-------------
Couldn't we have contagious immutability for matrix*matrix, contagious
mutability for symbol*matrix / matrix*symbol and sympification towards
immutable?
-------------
It does not sound good. Basic*Mutable and Mutable*Basic should always
behave in the same way independently of what subclass of Basic we
have
-------------

We have mechanisms to set policies for the following interactions
MatrixBase/MatrixBase interactions -- handled by "matrices.classof(A, B)"
Basic/Basic interactions -- handled by op_priority
Basic/ImmutableMatrix -- works because ImmutableMatrix is Basic and has
op_priority
Basic/MutableMatrix -- less easy - depends on Basic.__mul__(Mutable)
raising NotImplementedError

So what happens when you type
x = Symbol('x')
M = Matrix([[1,0], [0,1]])
x*M ?
Python first tries x.__mul__(M). x doesn't recognize M so it tries
M=sympify(M). This raises a NotImplementedError.
Python then tries M.__rmul__(x) which does the usual (correct) thing
because Matrices know how to deal with the situation.

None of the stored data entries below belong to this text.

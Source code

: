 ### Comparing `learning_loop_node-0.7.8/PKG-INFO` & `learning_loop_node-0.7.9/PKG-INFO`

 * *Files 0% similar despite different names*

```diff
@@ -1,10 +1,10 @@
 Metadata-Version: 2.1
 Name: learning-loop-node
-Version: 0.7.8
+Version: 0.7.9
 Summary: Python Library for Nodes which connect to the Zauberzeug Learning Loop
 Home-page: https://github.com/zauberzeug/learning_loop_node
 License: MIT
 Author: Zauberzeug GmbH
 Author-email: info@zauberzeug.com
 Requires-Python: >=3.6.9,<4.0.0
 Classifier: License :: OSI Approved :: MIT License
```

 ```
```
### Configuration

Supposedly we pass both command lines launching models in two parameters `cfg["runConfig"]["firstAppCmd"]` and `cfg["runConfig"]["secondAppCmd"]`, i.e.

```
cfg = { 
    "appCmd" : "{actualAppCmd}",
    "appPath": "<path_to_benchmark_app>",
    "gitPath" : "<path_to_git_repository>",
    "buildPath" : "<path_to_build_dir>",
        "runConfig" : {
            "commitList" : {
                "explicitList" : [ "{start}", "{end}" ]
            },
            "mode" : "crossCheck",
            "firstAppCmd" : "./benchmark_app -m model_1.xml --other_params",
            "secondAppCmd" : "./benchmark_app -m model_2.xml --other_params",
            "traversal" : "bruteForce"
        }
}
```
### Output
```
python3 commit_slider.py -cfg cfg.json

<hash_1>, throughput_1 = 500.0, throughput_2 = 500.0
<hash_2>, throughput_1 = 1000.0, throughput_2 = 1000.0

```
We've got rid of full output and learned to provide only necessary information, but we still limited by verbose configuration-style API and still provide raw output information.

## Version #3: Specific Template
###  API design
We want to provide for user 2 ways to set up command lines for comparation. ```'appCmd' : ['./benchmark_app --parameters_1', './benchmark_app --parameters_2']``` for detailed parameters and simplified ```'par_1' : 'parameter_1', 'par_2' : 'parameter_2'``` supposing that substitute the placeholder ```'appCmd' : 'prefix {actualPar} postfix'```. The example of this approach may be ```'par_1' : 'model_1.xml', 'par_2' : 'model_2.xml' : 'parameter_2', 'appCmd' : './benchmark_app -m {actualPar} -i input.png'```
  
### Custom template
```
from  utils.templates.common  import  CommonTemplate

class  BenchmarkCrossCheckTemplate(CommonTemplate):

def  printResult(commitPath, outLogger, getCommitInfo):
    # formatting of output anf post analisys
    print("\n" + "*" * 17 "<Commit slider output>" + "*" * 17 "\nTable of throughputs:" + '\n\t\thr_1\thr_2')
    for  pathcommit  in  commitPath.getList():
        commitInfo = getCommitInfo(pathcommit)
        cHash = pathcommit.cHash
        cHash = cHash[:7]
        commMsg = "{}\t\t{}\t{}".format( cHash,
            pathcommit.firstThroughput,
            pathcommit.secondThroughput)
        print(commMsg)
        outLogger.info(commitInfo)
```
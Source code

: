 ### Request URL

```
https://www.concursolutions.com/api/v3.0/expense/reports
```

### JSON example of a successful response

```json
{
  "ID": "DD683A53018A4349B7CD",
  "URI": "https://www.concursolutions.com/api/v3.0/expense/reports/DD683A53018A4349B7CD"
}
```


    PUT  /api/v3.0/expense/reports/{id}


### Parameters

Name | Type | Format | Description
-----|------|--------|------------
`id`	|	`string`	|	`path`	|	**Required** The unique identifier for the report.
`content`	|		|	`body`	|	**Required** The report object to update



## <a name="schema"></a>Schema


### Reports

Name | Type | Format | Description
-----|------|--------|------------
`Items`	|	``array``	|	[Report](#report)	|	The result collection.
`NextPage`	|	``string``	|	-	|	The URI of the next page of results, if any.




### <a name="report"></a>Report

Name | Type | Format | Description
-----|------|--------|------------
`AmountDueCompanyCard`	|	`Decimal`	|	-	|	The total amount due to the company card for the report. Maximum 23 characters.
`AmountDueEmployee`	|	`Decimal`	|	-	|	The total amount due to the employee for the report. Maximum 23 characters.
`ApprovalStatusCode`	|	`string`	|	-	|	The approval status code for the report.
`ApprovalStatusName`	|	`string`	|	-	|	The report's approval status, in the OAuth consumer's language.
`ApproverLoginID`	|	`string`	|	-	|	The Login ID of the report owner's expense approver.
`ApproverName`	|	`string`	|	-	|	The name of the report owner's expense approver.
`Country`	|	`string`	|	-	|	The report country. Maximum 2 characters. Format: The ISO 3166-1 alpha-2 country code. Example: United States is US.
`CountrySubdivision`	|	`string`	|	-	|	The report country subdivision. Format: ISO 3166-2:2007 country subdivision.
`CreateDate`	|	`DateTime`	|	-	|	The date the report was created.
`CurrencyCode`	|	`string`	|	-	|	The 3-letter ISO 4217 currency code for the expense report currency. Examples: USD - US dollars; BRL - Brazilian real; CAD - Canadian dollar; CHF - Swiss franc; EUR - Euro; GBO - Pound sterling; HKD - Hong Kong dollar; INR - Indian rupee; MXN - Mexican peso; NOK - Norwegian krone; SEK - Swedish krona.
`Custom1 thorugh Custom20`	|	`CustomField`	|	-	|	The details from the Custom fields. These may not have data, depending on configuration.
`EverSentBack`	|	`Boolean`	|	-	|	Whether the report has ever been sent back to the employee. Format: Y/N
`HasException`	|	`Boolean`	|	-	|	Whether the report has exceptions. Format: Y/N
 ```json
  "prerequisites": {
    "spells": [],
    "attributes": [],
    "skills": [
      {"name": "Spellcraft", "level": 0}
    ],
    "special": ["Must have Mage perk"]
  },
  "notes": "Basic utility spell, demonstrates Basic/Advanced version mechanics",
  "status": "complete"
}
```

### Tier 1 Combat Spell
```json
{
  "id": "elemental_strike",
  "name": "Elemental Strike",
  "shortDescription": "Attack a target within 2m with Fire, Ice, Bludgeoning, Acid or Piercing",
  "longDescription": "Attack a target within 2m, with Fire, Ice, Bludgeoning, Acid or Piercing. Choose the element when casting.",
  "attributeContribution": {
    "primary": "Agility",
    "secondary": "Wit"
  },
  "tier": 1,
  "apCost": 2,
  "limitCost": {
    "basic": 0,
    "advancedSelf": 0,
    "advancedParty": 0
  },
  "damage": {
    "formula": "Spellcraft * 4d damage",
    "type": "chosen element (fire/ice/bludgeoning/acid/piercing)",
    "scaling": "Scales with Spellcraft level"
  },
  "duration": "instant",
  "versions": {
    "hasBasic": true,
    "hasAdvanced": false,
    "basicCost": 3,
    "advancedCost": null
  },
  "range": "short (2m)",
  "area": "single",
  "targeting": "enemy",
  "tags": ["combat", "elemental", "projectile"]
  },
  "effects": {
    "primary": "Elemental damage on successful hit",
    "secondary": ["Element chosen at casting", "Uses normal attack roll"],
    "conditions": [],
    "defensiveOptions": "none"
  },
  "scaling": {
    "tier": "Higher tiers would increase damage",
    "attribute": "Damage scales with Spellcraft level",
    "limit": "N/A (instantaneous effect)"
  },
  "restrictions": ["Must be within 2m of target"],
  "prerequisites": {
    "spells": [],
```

Ideally we would like it to try M.__rmul__(x) first. This is usually
handled by op_priority which selects which operand should determine the
operation. Sadly op_priority only works for Basics. MutableMatrix is not
Basic.

-------------
To me, evaluation and immutability are completely separate.  We should
have separate subclasses to do each (UnevaluatedImmutableMatrix is
probably better than ImmutableMatrix(evaluate=False)).
-------------
I agree that evaluation and immutability are separate. I think this is a
perfect reason not to couple them with a new subclass however. I don't
think we're talking about ImmutableMatrix(... , evaluate=False)), I think
we're instead considering MatMul( ...  , evaluate=False). To me this seemed
like the natural way to solve this problem until Ronan warned us away from
it.

Here are some thoughts.
We could put some special logic into ImmutableMatrix.__add/mul__ to try to
evaluate ImmutableMatrix*anything operations by default. We would fall back
on creating MatMuls when we encountered other MatExprs that weren't
ImmutableMatrices. We could use the explicit syntax MatMul(X, Y) if we
wanted unevaluated ImmutableMatrix expressions.

I think this solves our short term problem in a minimally disruptive way.
However, I'm wary of it because we're building in one particular strategy
at a low level. It would be nice to separate the construction of an
expression with the simplification of it (this gets back to the AST and
canonicalizers discussion). There are really two valid reduction strategies
here. We don't currently have a mechanism in SymPy to deal with this other
than to subclass ad naseum. But, despite this concern I think this is still
probably the way to go for the short term.